05 How do you strengthen the resiliency of your workload?

Reliability Assessment - Strengthen Resiliency

Question: How do you strengthen the resiliency of your workload?

Strengthen the resiliency of your workload by implementing error handling and transient fault handling. Build capabilities into the solution to handle component failures and transient errors.

Comments

Business applications tend to interact with multiple services. While we can do our best to ensure uptime, some services may introduce throttles or faults. TO ensure resiliency we must design our systems to determine the type of fault and how to handle.

This question will primarily focus on the RE:05 Background Jobs recommendations.

References

Azure Well-Architected Framework Handling Transient Faults

Azure Well-Architected Framework Developing Background Jobs

Question Responses

[X] We designed the system to follow the paradigm of loosely coupled services.

Avoid building monolithic applications in your application design. Use loosely coupled services that communicate with each other via well-defined standards to reduce the risk of extensive problems when malfunctions occur in a single component.

Comments

Most Power Platform connections to services are controlled by connectors. These represent a loose coupling. If the organization has custom connectors or is connecting to Azure services, while they are also decoupled, it is important to review any connections happening within. This guidance also applies to Dynamics 365 web resources and plug-ins that make calls to external services.

Another way to look at this is the application itself. Is it designed to be modular? Could a particular feature be removed with minimal impact?

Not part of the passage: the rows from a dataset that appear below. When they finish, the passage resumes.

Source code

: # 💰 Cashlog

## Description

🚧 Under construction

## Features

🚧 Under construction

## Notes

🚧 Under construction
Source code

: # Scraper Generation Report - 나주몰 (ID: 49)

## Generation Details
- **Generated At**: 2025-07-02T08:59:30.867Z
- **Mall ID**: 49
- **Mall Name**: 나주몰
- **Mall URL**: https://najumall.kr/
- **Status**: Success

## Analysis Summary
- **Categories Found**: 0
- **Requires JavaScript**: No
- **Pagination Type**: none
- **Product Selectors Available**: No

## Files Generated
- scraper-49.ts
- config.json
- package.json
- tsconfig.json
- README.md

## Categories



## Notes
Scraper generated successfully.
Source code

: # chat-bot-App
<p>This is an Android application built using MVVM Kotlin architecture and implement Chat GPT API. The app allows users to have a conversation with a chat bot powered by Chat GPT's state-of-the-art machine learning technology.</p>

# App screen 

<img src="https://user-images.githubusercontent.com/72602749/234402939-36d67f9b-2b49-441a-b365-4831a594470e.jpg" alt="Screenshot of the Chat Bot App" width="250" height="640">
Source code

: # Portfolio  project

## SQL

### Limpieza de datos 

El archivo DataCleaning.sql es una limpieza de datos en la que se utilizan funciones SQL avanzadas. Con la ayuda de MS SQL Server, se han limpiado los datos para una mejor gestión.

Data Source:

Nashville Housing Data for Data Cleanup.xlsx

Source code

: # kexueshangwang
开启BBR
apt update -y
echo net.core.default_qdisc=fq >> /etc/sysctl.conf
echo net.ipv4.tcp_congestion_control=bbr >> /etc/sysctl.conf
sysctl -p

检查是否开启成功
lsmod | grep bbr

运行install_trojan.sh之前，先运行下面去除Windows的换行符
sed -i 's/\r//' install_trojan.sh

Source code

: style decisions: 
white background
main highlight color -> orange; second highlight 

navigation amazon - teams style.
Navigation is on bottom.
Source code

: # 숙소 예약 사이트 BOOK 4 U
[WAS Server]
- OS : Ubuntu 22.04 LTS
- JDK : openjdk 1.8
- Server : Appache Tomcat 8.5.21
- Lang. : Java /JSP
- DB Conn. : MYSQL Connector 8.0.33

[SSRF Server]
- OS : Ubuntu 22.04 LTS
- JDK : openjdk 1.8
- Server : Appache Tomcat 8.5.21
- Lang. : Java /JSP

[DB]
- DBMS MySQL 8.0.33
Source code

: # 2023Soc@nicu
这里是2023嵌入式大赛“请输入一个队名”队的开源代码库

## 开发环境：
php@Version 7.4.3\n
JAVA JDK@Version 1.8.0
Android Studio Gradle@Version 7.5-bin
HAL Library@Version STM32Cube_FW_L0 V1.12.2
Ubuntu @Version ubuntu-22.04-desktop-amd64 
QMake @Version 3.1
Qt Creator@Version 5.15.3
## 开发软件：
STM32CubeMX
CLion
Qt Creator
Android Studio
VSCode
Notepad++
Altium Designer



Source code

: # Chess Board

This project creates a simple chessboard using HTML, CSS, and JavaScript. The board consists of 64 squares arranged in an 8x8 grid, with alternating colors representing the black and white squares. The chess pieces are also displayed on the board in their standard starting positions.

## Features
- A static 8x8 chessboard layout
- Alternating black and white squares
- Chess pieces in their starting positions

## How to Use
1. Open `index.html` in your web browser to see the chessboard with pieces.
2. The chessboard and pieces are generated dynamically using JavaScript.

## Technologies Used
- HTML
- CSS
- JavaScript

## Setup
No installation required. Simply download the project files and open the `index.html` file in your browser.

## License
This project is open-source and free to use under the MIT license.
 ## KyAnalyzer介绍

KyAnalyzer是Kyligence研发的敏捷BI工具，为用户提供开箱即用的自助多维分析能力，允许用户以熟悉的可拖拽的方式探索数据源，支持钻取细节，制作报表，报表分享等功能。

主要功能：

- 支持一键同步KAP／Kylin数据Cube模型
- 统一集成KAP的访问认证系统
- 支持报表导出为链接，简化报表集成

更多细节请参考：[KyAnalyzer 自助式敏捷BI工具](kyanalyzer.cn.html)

NOTE - If you are not comfortable with the design of the application or would like further review, do not check this box.

References

Partition a Canvas App

Power Apps Canvas App Code Standards and Guidelines

Custom Connector Overview

Saga pattern with Dataverse

[X] We implement asynchronous communication rather than synchronous communication between components wherever appropriate.

Asynchronous communication reduces tight coupling of components and prevents data loss, and can also help increase performance.

Comments

This has been a long standing recommendation for Dynamics 365 workloads that do not require business logic to be accessed in transaction. Evaluating usage of the async process should consider the stress that the system can be put under. Considerations should be made to establish a publish subscribe pattern with Azure Service Bus and Azure Event Hubs.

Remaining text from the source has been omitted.